La misión de Marlow en el Congo consiste en remontar
el río hasta la estación en que Kurtz se encuentra y regresar con él y con el marfil
que ha conseguido. Los dos primeros tercios de la novela dan la impresión ser
el extenso prefacio acerca de la personalidad de Kurtz. La información sobre el
personaje va siendo dosificada dentro de las conversaciones (en ocasiones
escuchadas a medias), lo que otros personajes dicen, los enigmáticos tambores y
mojones que al final resulta que están adornados con cabezas humanas. Marlow
intenta hacerse una imagen de un hombre que muchos envidian y otros admiran y
se sorprende de que lo que en realidad logra construir en su mente es una voz.
De hecho, cuando la embarcación es atacada por indígenas –he aquí el momento en
que muere el timonel– y se presume que Kurtz ha muerto él solo puede pensar en
que ha perdido el privilegio de escuchar su voz.
El evidente trasfondo histórico de El corazón de las tinieblas está
sustentado en la propia vida de su autor. Conrad viajó a África en 1890 para
hacerse cargo del buque Roi des belgues,
propiedad de la compañía SGB, que comerciaba en el Congo. Seis meses bastaron
para que saliera asqueado del sitio a causa de la brutalidad con que los
europeos trataban a la población local. Sin embargo, la intención histórica y
biográfica está matizada en la novela. Ni siquiera hay topónimos que sugieran
un referente geográfico. Da la impresión de que los personajes con los que
Marlow interactúa no son más que meras referencias de lo que pasaba en aquel
mundo. El director, los peregrinos, los negros que llevan el mantenimiento del
buque son presa de un embrutecimiento que los hace actuar con ritmo monótono.

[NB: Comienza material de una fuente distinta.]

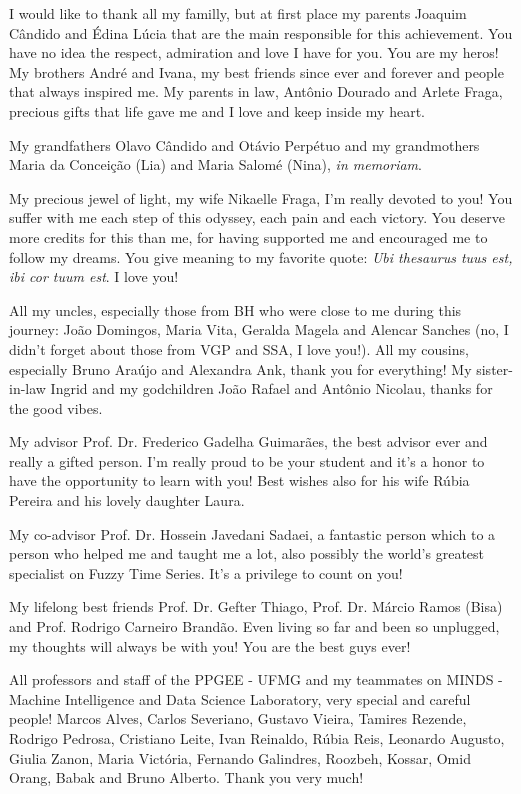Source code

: \begin{agradecimentos}
I would like to thank all my familly, but at first place my parents Joaquim Cândido and Édina Lúcia that are the main responsible for this achievement.  You have no idea the respect, admiration and love I have for you. You are my heros! My brothers André and Ivana, my best friends since ever and forever and people that always inspired me. My parents in law, Antônio Dourado and Arlete Fraga, precious gifts that life gave me and I love and keep inside my heart. 

My grandfathers Olavo Cândido and Otávio Perpétuo and my grandmothers Maria da Conceição (Lia) and Maria Salomé (Nina), \textit{in memoriam}.

My precious jewel of light, my wife Nikaelle Fraga, I'm really devoted to you! You suffer with me each step of this odyssey, each pain and each victory. You deserve more credits for this than me, for having supported me and encouraged me to follow my dreams. You give meaning to my favorite quote: \textit{Ubi thesaurus tuus est, ibi cor tuum est}. I love you!

 All my uncles, especially those from BH who were close to me during this journey: João Domingos, Maria Vita, Geralda Magela and Alencar Sanches (no, I didn't forget about those from VGP and SSA, I love you!). All my cousins, especially Bruno Araújo and Alexandra Ank, thank you for everything! My sister-in-law Ingrid and my godchildren João Rafael and Antônio Nicolau, thanks for the good vibes. 

My advisor Prof. Dr. Frederico Gadelha Guimarães, the best advisor ever and really a gifted person. I'm really proud to be your student and it's a honor to have the opportunity to learn with you! Best wishes also for his wife Rúbia Pereira and his lovely daughter Laura.

My co-advisor Prof. Dr. Hossein Javedani Sadaei, a fantastic person which to a person who helped me and taught me a lot, also possibly the world's greatest specialist on Fuzzy Time Series. It's a privilege to count on you!

My lifelong best friends Prof. Dr. Gefter Thiago, Prof. Dr. Márcio Ramos (Bisa) and Prof. Rodrigo Carneiro Brandão. Even living so far and been so unplugged, my thoughts will always be with you! You are the best guys ever! 

All professors and staff of the PPGEE - UFMG and my teammates on MINDS - Machine Intelligence and Data Science Laboratory, very special and careful people! Marcos Alves, Carlos Severiano, Gustavo Vieira, Tamires Rezende, Rodrigo Pedrosa, Cristiano Leite, Ivan Reinaldo, Rúbia Reis, Leonardo Augusto,  Giulia Zanon, Maria Victória, Fernando Galindres, Roozbeh, Kossar, Omid Orang, Babak and Bruno Alberto. Thank you very much!  


\end{agradecimentos}
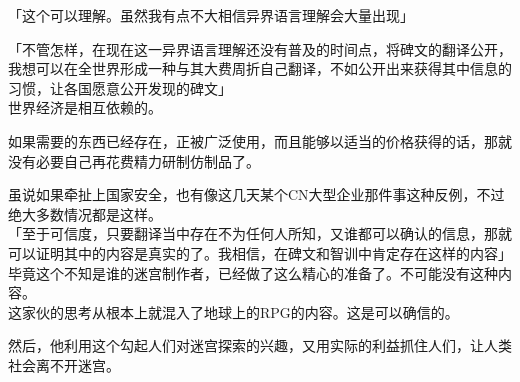 「这个可以理解。虽然我有点不大相信异界语言理解会大量出现」

「不管怎样，在现在这一异界语言理解还没有普及的时间点，将碑文的翻译公开，我想可以在全世界形成一种与其大费周折自己翻译，不如公开出来获得其中信息的习惯，让各国愿意公开发现的碑文」\\

世界经济是相互依赖的。

如果需要的东西已经存在，正被广泛使用，而且能够以适当的价格获得的话，那就没有必要自己再花费精力研制仿制品了。

虽说如果牵扯上国家安全，也有像这几天某个CN大型企业那件事这种反例，不过绝大多数情况都是这样。\\

「至于可信度，只要翻译当中存在不为任何人所知，又谁都可以确认的信息，那就可以证明其中的内容是真实的了。我相信，在碑文和智训中肯定存在这样的内容」\\

毕竟这个不知是谁的迷宫制作者，已经做了这么精心的准备了。不可能没有这种内容。\\

这家伙的思考从根本上就混入了地球上的RPG的内容。这是可以确信的。

然后，他利用这个勾起人们对迷宫探索的兴趣，又用实际的利益抓住人们，让人类社会离不开迷宫。

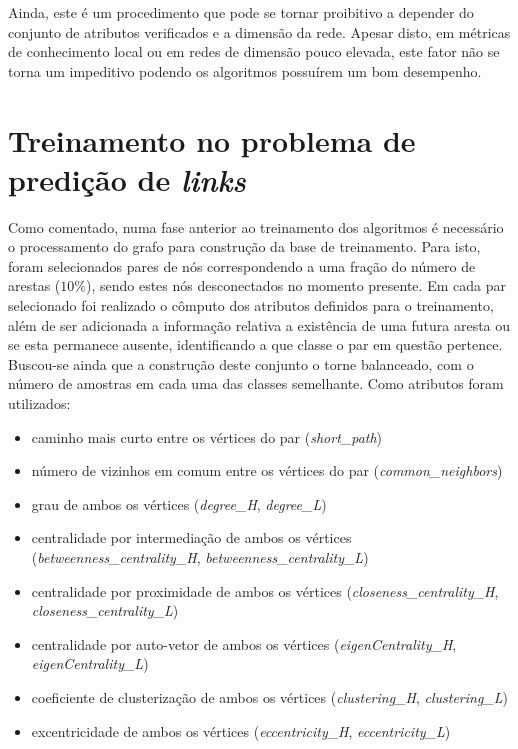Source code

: \documentclass[a4paper,11pt]{article}
\begin{document}
Ainda, este é um procedimento que pode se tornar proibitivo a depender do conjunto de atributos verificados e a dimensão da rede. Apesar disto, em métricas de conhecimento local ou em redes de dimensão pouco elevada, este fator não se torna um impeditivo podendo os algoritmos possuírem um bom desempenho.

\vspace{0.5cm}

\section{Treinamento no problema de predição de \textit{links}}

\vspace{0.5cm}


Como comentado, numa fase anterior ao treinamento dos algoritmos é necessário o processamento do grafo para construção da base de treinamento. Para isto, foram selecionados pares de nós correspondendo a uma fração do número de arestas ($10 \%$), sendo estes nós desconectados no momento presente. Em cada par selecionado foi realizado o cômputo dos atributos definidos para o treinamento, além de ser adicionada a informação relativa a existência de uma futura aresta ou se esta permanece ausente, identificando a que classe o par em questão pertence.
Buscou-se ainda que a construção deste conjunto o torne balanceado, com o número de amostras em cada uma das classes semelhante. 
Como atributos foram utilizados: 

\begin{itemize}
	\item caminho mais curto entre os vértices do par (\textit{short\_path})
	\item número de vizinhos em comum entre os vértices do par (\textit{common\_neighbors})
	\item grau de ambos os vértices (\textit{degree\_H}, \textit{degree\_L})
	\item centralidade por intermediação de ambos os vértices (\textit{betweenness\_centrality\_H}, \textit{betweenness\_centrality\_L})
	\item centralidade por proximidade de ambos os vértices (\textit{closeness\_centrality\_H}, \textit{closeness\_centrality\_L})
	\item centralidade por auto-vetor de ambos os vértices (\textit{eigenCentrality\_H}, \textit{eigenCentrality\_L})
	\item coeficiente de clusterização de ambos os vértices (\textit{clustering\_H}, \textit{clustering\_L})
	\item excentricidade de ambos os vértices (\textit{eccentricity\_H}, \textit{eccentricity\_L})
\end{itemize}
\end{document}
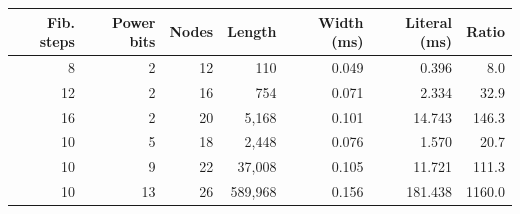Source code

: \begin{tabular}{rrrrrrr}
\toprule
Fib. steps & Power bits & Nodes & Length & Width (ms) & Literal (ms) & Ratio \\
\midrule
8 & 2 & 12 & 110 & 0.049 & 0.396 & 8.0\\
12 & 2 & 16 & 754 & 0.071 & 2.334 & 32.9\\
16 & 2 & 20 & 5,168 & 0.101 & 14.743 & 146.3\\
10 & 5 & 18 & 2,448 & 0.076 & 1.570 & 20.7\\
10 & 9 & 22 & 37,008 & 0.105 & 11.721 & 111.3\\
10 & 13 & 26 & 589,968 & 0.156 & 181.438 & 1160.0\\
\bottomrule
\end{tabular}
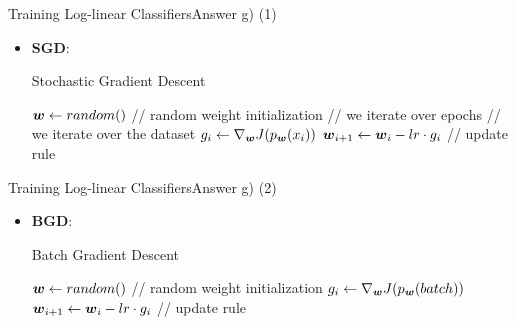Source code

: \documentclass[t]{beamer}
\begin{document}
\begin{frame}{Training Log-linear Classifiers}{Answer g) (1)}
    \begin{itemize}
        \item \textbf{SGD}:
              {\small
              \begin{algorithm}[H]
                  \caption{Stochastic Gradient Descent}
                  \label{alg:sgd}
                  \begin{algorithmic}[1]
                      \State ${\boldsymbol{w}}\leftarrow random()$ \qquad   // random weight initialization
                       \qquad   // we iterate over epochs
                       \qquad   // we iterate over the dataset
                      \State $g_i\leftarrow \nabla_{{\boldsymbol{w}}}J(p_{{\boldsymbol{w}}}(x_i))$
                      \State ${\boldsymbol{w}}_{i+1}\leftarrow {\boldsymbol{w}}_i - lr \cdot g_i$ \qquad   // update rule
                      \EndFor
                      \EndFor
                      \EndProcedure
                  \end{algorithmic}
              \end{algorithm}
              }
    \end{itemize}
\end{frame}

\begin{frame}{Training Log-linear Classifiers}{Answer g) (2)}
    \begin{itemize}
        \item \textbf{BGD}:
              {\small
              \begin{algorithm}[H]
                  \caption{Batch Gradient Descent}
                  \label{alg:bgd}
                  \begin{algorithmic}[1]
                      \State ${\boldsymbol{w}}\leftarrow random()$ \qquad   // random weight initialization
                      \State $g_i\leftarrow \nabla_{{\boldsymbol{w}}}J(p_{{\boldsymbol{w}}}(batch))$
                      \State ${\boldsymbol{w}}_{i+1}\leftarrow {\boldsymbol{w}}_i - lr \cdot g_i$ \qquad   // update rule
                      \EndFor
                      \EndFor
                      \EndProcedure
                  \end{algorithmic}
              \end{algorithm}
              }
    \end{itemize}
\end{frame}
\end{document}
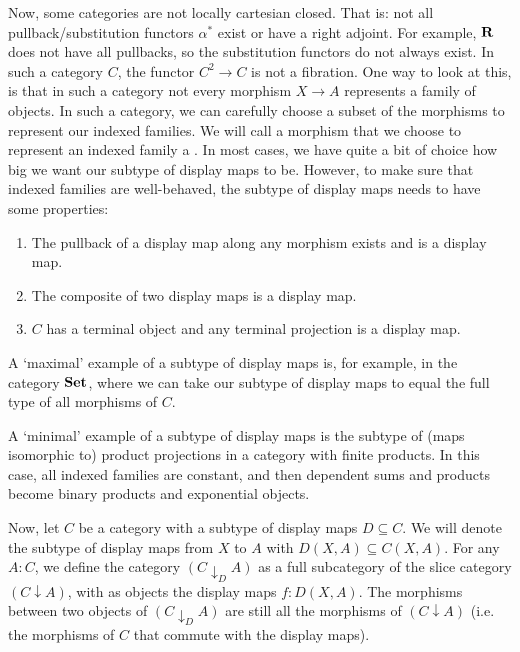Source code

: Now, some categories are not locally cartesian closed. That is: not all pullback/substitution functors $ \alpha^* $ exist or have a right adjoint. For example, $ \mathbf{R} $ does not have all pullbacks, so the substitution functors do not always exist. In such a category $ C $, the functor $ C^2 \to C $ is not a fibration. One way to look at this, is that in such a category not every morphism $ X \to A $ represents a family of objects. In such a category, we can carefully choose a subset of the morphisms to represent our indexed families. We will call a morphism that we choose to represent an indexed family a . In most cases, we have quite a bit of choice how big we want our subtype of display maps to be. However, to make sure that indexed families are well-behaved, the subtype of display maps needs to have some properties:
\begin{enumerate}
  \item The pullback of a display map along any morphism exists and is a display map.
  \item The composite of two display maps is a display map.
  \item $ C $ has a terminal object and any terminal projection is a display map.
\end{enumerate}
\begin{remark}
  A `maximal' example of a subtype of display maps is, for example, in the category $ \mathbf{Set} $, where we can take our subtype of display maps to equal the full type of all morphisms of $ C $.
\end{remark}
\begin{remark}
  A `minimal' example of a subtype of display maps is the subtype of (maps isomorphic to) product projections in a category with finite products. In this case, all indexed families are constant, and then dependent sums and products become binary products and exponential objects.
\end{remark}

Now, let $ C $ be a category with a subtype of display maps $ D \subseteq C $. We will denote the subtype of display maps from $ X $ to $ A $ with $ D(X, A) \subseteq C(X, A) $. For any $ A : C $, we define the category $ (C \downarrow_D A) $ as a full subcategory of the slice category $ (C \downarrow A) $, with as objects the display maps $ f: D(X, A) $. The morphisms between two objects of $ (C \downarrow_D A) $ are still all the morphisms of $ (C \downarrow A) $ (i.e. the morphisms of $ C $ that commute with the display maps).

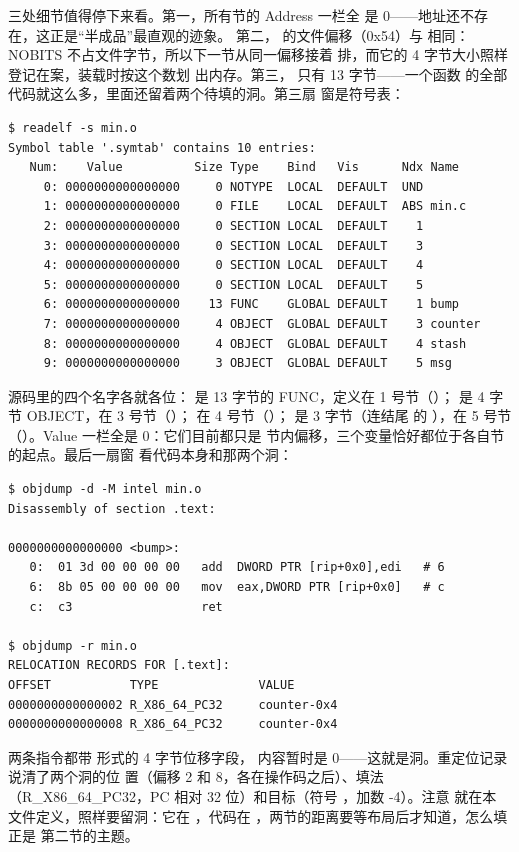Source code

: 三处细节值得停下来看。第一，所有节的 Address 一栏全
是 0——地址还不存在，这正是“半成品”最直观的迹象。
第二， 的文件偏移（0x54）与 
相同：NOBITS 不占文件字节，所以下一节从同一偏移接着
排，而它的 4 字节大小照样登记在案，装载时按这个数划
出内存。第三， 只有 13 字节——一个函数
的全部代码就这么多，里面还留着两个待填的洞。第三扇
窗是符号表：

\begin{lstlisting}
$ readelf -s min.o
Symbol table '.symtab' contains 10 entries:
   Num:    Value          Size Type    Bind   Vis      Ndx Name
     0: 0000000000000000     0 NOTYPE  LOCAL  DEFAULT  UND
     1: 0000000000000000     0 FILE    LOCAL  DEFAULT  ABS min.c
     2: 0000000000000000     0 SECTION LOCAL  DEFAULT    1
     3: 0000000000000000     0 SECTION LOCAL  DEFAULT    3
     4: 0000000000000000     0 SECTION LOCAL  DEFAULT    4
     5: 0000000000000000     0 SECTION LOCAL  DEFAULT    5
     6: 0000000000000000    13 FUNC    GLOBAL DEFAULT    1 bump
     7: 0000000000000000     4 OBJECT  GLOBAL DEFAULT    3 counter
     8: 0000000000000000     4 OBJECT  GLOBAL DEFAULT    4 stash
     9: 0000000000000000     3 OBJECT  GLOBAL DEFAULT    5 msg
\end{lstlisting}

源码里的四个名字各就各位： 是 13 字节的
FUNC，定义在 1 号节（）； 是
4 字节 OBJECT，在 3 号节（）；
在 4 号节（）； 是 3 字节（连结尾
的 ），在 5 号节
（）。Value 一栏全是 0：它们目前都只是
节内偏移，三个变量恰好都位于各自节的起点。最后一扇窗
看代码本身和那两个洞：

\begin{lstlisting}
$ objdump -d -M intel min.o
Disassembly of section .text:

0000000000000000 <bump>:
   0:  01 3d 00 00 00 00   add  DWORD PTR [rip+0x0],edi   # 6
   6:  8b 05 00 00 00 00   mov  eax,DWORD PTR [rip+0x0]   # c
   c:  c3                  ret

$ objdump -r min.o
RELOCATION RECORDS FOR [.text]:
OFFSET           TYPE              VALUE
0000000000000002 R_X86_64_PC32     counter-0x4
0000000000000008 R_X86_64_PC32     counter-0x4
\end{lstlisting}

两条指令都带 \code{[rip+0x0]} 形式的 4 字节位移字段，
内容暂时是 0——这就是洞。重定位记录说清了两个洞的位
置（偏移 2 和 8，各在操作码之后）、填法
（R\_X86\_64\_PC32，PC 相对 32 位）和目标（符号
，加数 -4）。注意  就在本
文件定义，照样要留洞：它在 ，代码在
，两节的距离要等布局后才知道，怎么填正是
第二节的主题。


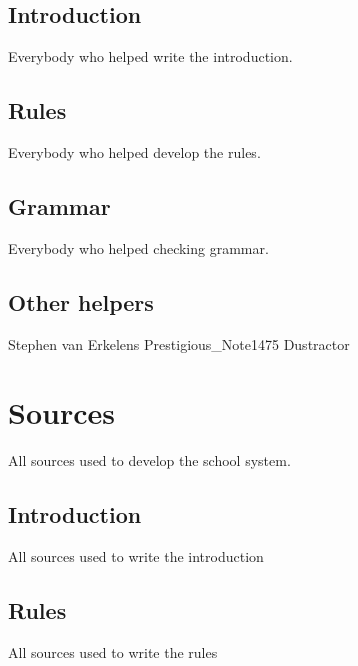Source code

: \documentclass[titlepage]{article}
\begin{document}
\subsection{Introduction}
Everybody who helped write the introduction.
\subsection{Rules}
Everybody who helped develop the rules.
\subsection{Grammar}
Everybody who helped checking grammar.
\subsection{Other helpers}
Stephen van Erkelens
\newline
Prestigious\_Note1475
\newline
Dustractor

\newpage
\section{Sources}
All sources used to develop the school system.
\subsection{Introduction}
All sources used to write the introduction
\subsection{Rules}
All sources used to write the rules
\end{document}
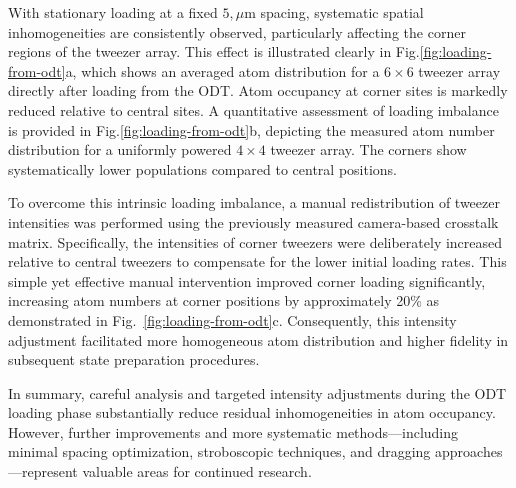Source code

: With stationary loading at a fixed $5,\mu$m spacing, systematic spatial inhomogeneities are consistently observed, particularly affecting the corner regions of the tweezer array. This effect is illustrated clearly in Fig.\ref{fig:loading-from-odt}a, which shows an averaged atom distribution for a $6\times6$ tweezer array directly after loading from the ODT. Atom occupancy at corner sites is markedly reduced relative to central sites. A quantitative assessment of loading imbalance is provided in Fig.\ref{fig:loading-from-odt}b, depicting the measured atom number distribution for a uniformly powered $4\times4$ tweezer array. The corners show systematically lower populations compared to central positions.

To overcome this intrinsic loading imbalance, a manual redistribution of tweezer intensities was performed using the previously measured camera-based crosstalk matrix. Specifically, the intensities of corner tweezers were deliberately increased relative to central tweezers to compensate for the lower initial loading rates. This simple yet effective manual intervention improved corner loading significantly, increasing atom numbers at corner positions by approximately 20\% as demonstrated in Fig.~\ref{fig:loading-from-odt}c. Consequently, this intensity adjustment facilitated more homogeneous atom distribution and higher fidelity in subsequent state preparation procedures.

In summary, careful analysis and targeted intensity adjustments during the ODT loading phase substantially reduce residual inhomogeneities in atom occupancy. However, further improvements and more systematic methods—including minimal spacing optimization, stroboscopic techniques, and dragging approaches—represent valuable areas for continued research.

No pretendo decir con ello que la acción narrativa no oscile con altibajos de
tensión y conflicto, sino más bien que la manera en que esta acción se pone en
marcha en manos de los personajes proyecta cierta dejadez, fluido mecánico
(valga el oxímoron) y, en últimas, enajenación.
La novela funcionará en todo caso como una de
esas confrontaciones que el arte suele proveer. El Congo sigue siendo hoy un
lugar de desasosiego al mando de gobernantes egoístas. Es de allá de donde se
sacan los minerales necesarios para construir computadoras, celulares y
tabletas. Este mismo ensayo ha sido escrito en una Toshiba que compré en el
centro comercial. Quizá también yo soy un poco culpable.
Bibliografía
García
Ríos, A. (2016). Prólogo. En J. Conrad, El corazón de las tinieblas
(págs. 9-22). Madrid: Alianza editorial.